Fibroblasts from *Myotis pilosus* (MPI) demonstrated significantly higher resistance to malignant transformation compared to other bat species and mice in both in vitro (soft agar assay) and in vivo (xenograft) experiments. Transcriptome sequencing and WGCNA identified three genes (*HIF1A*, *COPSS*, and *RPS3*) whose downregulation in MPI correlated with cancer resistance. CRISPR-Cas9 mediated knockdown of these genes in mouse fibroblasts inhibited cell proliferation, while overexpression in MPI cells promoted proliferation and tumor growth in vivo. Analysis of the MPI genome revealed the loss of a potential enhancer containing a *HIF1A* binding site upstream of *COPSS*, likely causing *COPSS* downregulation. Further experiments confirmed that blocking the regulatory activity of this enhancer reduced *HIF1A* expression. The downregulation of *COPSS* alone was shown to significantly reduce tumor size in vivo. The study also found evidence that MPI fibroblasts exhibit higher senescence than other species, suggesting a potential link to longevity and cancer resistance. Analysis of transposable elements did not reveal a strong association with the loss of the potential enhancer near *COPSS*. Inhibition of *COPSS* in human epithelial and cancer cell lines (HK-2, MCF-7, PANC-1) also decreased proliferation, suggesting broader relevance of the finding. Differences in COPS5 protein size between MPI and other species were noted; however, further investigation indicated that this was not likely due to antibody non-specificity.

This study provides the first direct experimental evidence of cancer resistance in a bat species, supporting the hypothesis of a link between longevity and cancer resistance. The downregulation of *HIF1A*, *COPSS*, and *RPS3* in *Myotis pilosus* appears to be a crucial mechanism for this resistance. The identified loss of a *HIF1A* binding site in a potential enhancer upstream of *COPSS* offers a molecular explanation for the downregulation of *COPSS*. The results highlight the potential of exploring long-lived species for discovering novel anticancer mechanisms. The findings suggest that the downregulation of these genes, particularly *COPSS*, could be a promising target for future anticancer therapies. While the study focuses on fibroblasts, the impact of *COPSS* downregulation on epithelial cells suggests broader implications.

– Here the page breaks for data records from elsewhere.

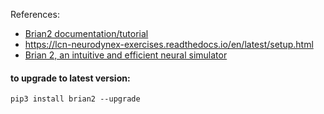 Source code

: References:
- [Brian2 documentation/tutorial](https://brian2.readthedocs.io/en/stable/resources/tutorials/index.html)
-  https://lcn-neurodynex-exercises.readthedocs.io/en/latest/setup.html
-  [Brian 2, an intuitive and efficient neural simulator
](https://elifesciences.org/articles/47314)
<!-- -  /home/abolfazl/.local/lib/python3.6/site-packages/neurodynex3/ -->



#### to upgrade to latest version:
```
pip3 install brian2 --upgrade
```
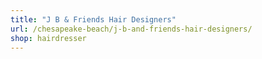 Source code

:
 ```yaml
---
title: "J B & Friends Hair Designers"
url: /chesapeake-beach/j-b-and-friends-hair-designers/
shop: hairdresser
---
```

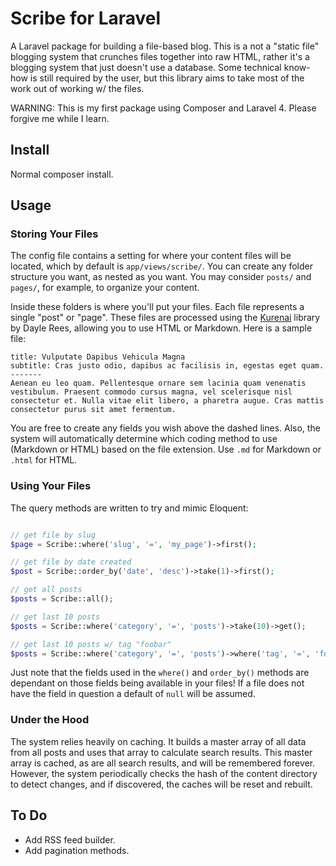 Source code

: # Scribe for Laravel

A Laravel package for building a file-based blog. This is a not a "static file" blogging system that crunches files together into raw HTML, rather it's a blogging system that just doesn't use a database. Some technical know-how is still required by the user, but this library aims to take most of the work out of working w/ the files.

WARNING: This is my first package using Composer and Laravel 4. Please forgive me while I learn.

## Install

Normal composer install.

## Usage

### Storing Your Files

The config file contains a setting for where your content files will be located, which by default is ``app/views/scribe/``.  You can create any folder structure you want, as nested as you want.  You may consider ``posts/`` and ``pages/``, for example, to organize your content.

Inside these folders is where you'll put your files.  Each file represents a single "post" or "page".  These files are processed using the [Kurenai](https://github.com/daylerees/kurenai) library by Dayle Rees, allowing you to use HTML or Markdown.  Here is a sample file:

```
title: Vulputate Dapibus Vehicula Magna
subtitle: Cras justo odio, dapibus ac facilisis in, egestas eget quam.
-------
Aenean eu leo quam. Pellentesque ornare sem lacinia quam venenatis vestibulum. Praesent commodo cursus magna, vel scelerisque nisl consectetur et. Nulla vitae elit libero, a pharetra augue. Cras mattis consectetur purus sit amet fermentum.
```

You are free to create any fields you wish above the dashed lines.  Also, the system will automatically determine which coding method to use (Markdown or HTML) based on the file extension.  Use ``.md`` for Markdown or ``.html`` for HTML.

### Using Your Files

The query methods are written to try and mimic Eloquent:

```php

// get file by slug
$page = Scribe::where('slug', '=', 'my_page')->first();

// get file by date created
$post = Scribe::order_by('date', 'desc')->take(1)->first();

// get all posts
$posts = Scribe::all();

// get last 10 posts
$posts = Scribe::where('category', '=', 'posts')->take(10)->get();

// get last 10 posts w/ tag "foobar"
$posts = Scribe::where('category', '=', 'posts')->where('tag', '=', 'foobar')->take(10)->get();

```

Just note that the fields used in the ``where()`` and ``order_by()`` methods are dependant on those fields being available in your files!  If a file does not have the field in question a default of ``null`` will be assumed.

### Under the Hood

The system relies heavily on caching.  It builds a master array of all data from all posts and uses that array to calculate search results.  This master array is cached, as are all search results, and will be remembered forever.  However, the system periodically checks the hash of the content directory to detect changes, and if discovered, the caches will be reset and rebuilt.

## To Do

- Add RSS feed builder.
- Add pagination methods.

However, the complex interplay between *HIF1A* and *COPSS*, and the potential role of *RPS3*, warrant further investigation.

This research provides compelling experimental evidence for cancer resistance in the big-footed bat (*Myotis pilosus*), linking this resistance to the downregulation of *HIF1A*, *COPSS*, and *RPS3*. The loss of a functional enhancer sequence upstream of *COPSS* is identified as a potential mechanism for this downregulation. These findings highlight the potential of studying long-lived mammals for identifying novel cancer-resistant mechanisms and suggest further research into the specific roles of *HIF1A*, *COPSS*, and *RPS3* in cancer suppression and the potential for therapeutic interventions.

The study primarily focused on fibroblasts, which represent a part of the tumor microenvironment but not the primary tumor cells. While the results suggest a broader impact on epithelial cells, further research is needed to confirm the role of *COPSS* downregulation in various human cancers. The study didn't explicitly measure the lifespan of *Myotis pilosus*, relying on inferences from related species. The mechanistic details underlying the loss of the *COPSS* enhancer require further investigation.